- [Directions]: What lines below include the string "Hamiltonian"? Pick them out and copy them.

- [Data in this exercise]:
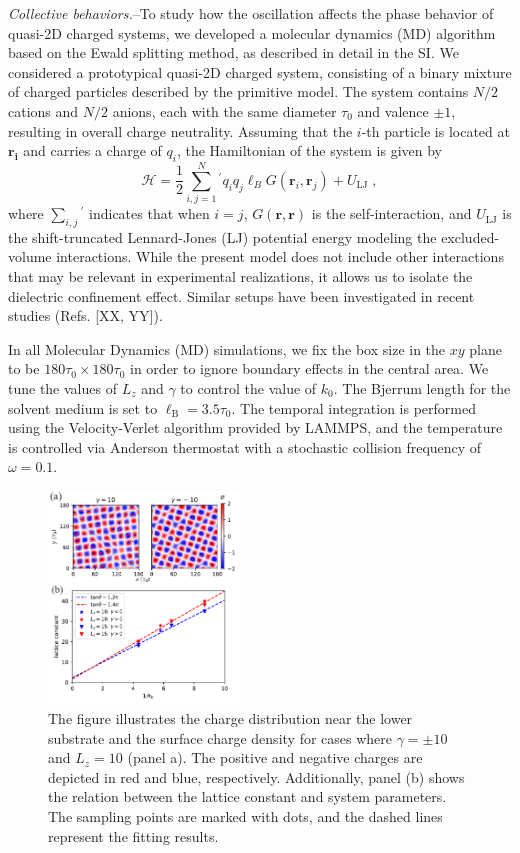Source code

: \documentclass[aps,prl,reprint,showpacs,floatfix,superscriptaddress]{revtex4-2}
\newcommand{\V}[1]{\boldsymbol{#1}} %
\begin{document}
\textit{Collective behaviors.}--To study how the oscillation affects the phase behavior of quasi-2D charged systems, we developed a molecular dynamics (MD) algorithm based on the Ewald splitting method, as described in detail in the SI.
We considered a prototypical quasi-2D charged system, consisting of a binary mixture of charged particles described by the primitive model.
The system contains $N/2$ cations and $N/2$ anions, each with the same diameter $\tau_0$ and valence $\pm 1$, resulting in overall charge neutrality.
Assuming that the $i$-th particle is located at $\V{r_i}$ and carries a charge of $q_i$, the Hamiltonian of the system is given by
\begin{equation}
    \mathcal H = \frac{1}{2} \sum_{i,j=1}^{N}{}^\prime q_i q_j \ell_B G(\V r_i, \V r_j) + U_{\mathrm{LJ}}\;,\label{eq:Hamiltonian}
 \end{equation}
where $\sum_{i,j}{}^\prime$ indicates that when $i=j$, $G(\V r, \V r)$ is the self-interaction, and $U_{\mathrm{LJ}}$ is the shift-truncated Lennard-Jones (LJ) potential energy modeling the excluded-volume interactions.
While the present model does not include other interactions that may be relevant in experimental realizations, it allows us to isolate the dielectric confinement effect.
Similar setups have been investigated in recent studies (Refs. [XX, YY]).

In all Molecular Dynamics (MD) simulations, we fix the box size in the $xy$ plane to be $180\tau_0\times 180\tau_0$ in order to ignore boundary effects in the central area. We tune the values of $L_z$ and $\gamma$ to control the value of $k_0$. The Bjerrum length for the solvent medium is set to $\ell_{\mathrm B} = 3.5 \tau_0$. The temporal integration is performed using the Velocity-Verlet algorithm provided by LAMMPS, and the temperature is controlled via Anderson thermostat with a stochastic collision frequency of $\omega = 0.1$.

\begin{figure}
	\centering
	\includegraphics[width=0.45\textwidth]{figs/fig3.pdf}
	\caption{\label{fig:MD} 
        The figure illustrates the charge distribution near the lower substrate and the surface charge density for cases where $\gamma = \pm 10$ and $L_z = 10$ (panel a).
        The positive and negative charges are depicted in red and blue, respectively. 
        Additionally, panel (b) shows the relation between the lattice constant and system parameters. 
        The sampling points are marked with dots, and the dashed lines represent the fitting results.
	}
\end{figure}
\end{document}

- [Task result]:
Assuming that the $i$-th particle is located at $\V{r_i}$ and carries a charge of $q_i$, the Hamiltonian of the system is given by
    \mathcal H = \frac{1}{2} \sum_{i,j=1}^{N}{}^\prime q_i q_j \ell_B G(\V r_i, \V r_j) + U_{\mathrm{LJ}}\;,\label{eq:Hamiltonian}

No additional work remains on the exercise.